SpaceX's Reusable Rockets Win US Air Force General's Endorsement (bloomberg.com) 70
As the military looks to drive down costs, the head of U.S. Air Force Space Command said he's "completely committed" to launching future missions with recycled rockets like those championed by SpaceX's Elon Musk. "It would be 'absolutely foolish' not to begin using pre-flown rockets, which brings such significant savings that they'll soon be commonplace for the entire industry, General John W. 'Jay' Raymond said," reports Bloomberg. From the report: "The market's going to go that way. We'd be dumb not to," he said. "What we have to do is make sure we do it smartly." The Air Force won't be able to use the recycled boosters until they're certified for military use, a process that Raymond suggested may already be in the works. "The folks out at Space and Missile Systems Center in Los Angeles that work for me would be in those dialogues," he said, declining to specify when certification could take place. "I don't know how far down the road we've gotten, but I am completely committed to launching on a reused rocket, a previously flown rocket, and making sure that we have the processes in place to be able to make sure that we can do that safely."
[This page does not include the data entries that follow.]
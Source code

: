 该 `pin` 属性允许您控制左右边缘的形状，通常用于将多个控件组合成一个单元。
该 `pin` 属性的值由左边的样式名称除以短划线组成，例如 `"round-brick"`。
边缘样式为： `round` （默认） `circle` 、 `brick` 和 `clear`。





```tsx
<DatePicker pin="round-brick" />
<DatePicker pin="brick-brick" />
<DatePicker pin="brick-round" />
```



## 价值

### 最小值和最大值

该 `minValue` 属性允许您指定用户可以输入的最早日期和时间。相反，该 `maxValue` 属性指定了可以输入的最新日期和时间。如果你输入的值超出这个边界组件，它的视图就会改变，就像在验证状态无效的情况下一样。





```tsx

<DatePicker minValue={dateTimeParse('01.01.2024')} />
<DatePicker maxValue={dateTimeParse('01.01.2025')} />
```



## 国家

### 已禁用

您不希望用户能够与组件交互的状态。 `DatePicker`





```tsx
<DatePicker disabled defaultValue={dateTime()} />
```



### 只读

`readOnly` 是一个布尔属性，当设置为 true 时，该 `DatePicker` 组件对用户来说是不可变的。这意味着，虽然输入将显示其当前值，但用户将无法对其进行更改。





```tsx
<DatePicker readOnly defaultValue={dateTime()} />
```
Re:Going up in the world (Score:5, Informative)
You are mistaking the ULA Cost+ system (milk the system for everything you can making as much profit as possible and hire retiring generals/Astronauts as lobbyists to keep the gravy train running) for the Space-X system (plough profits back into developing the technologies needed in order to be able to send rockets to mars and colonise it). It's true that Space-X now has lobbyists in D.C., but no ex-generals there either to my knowledge.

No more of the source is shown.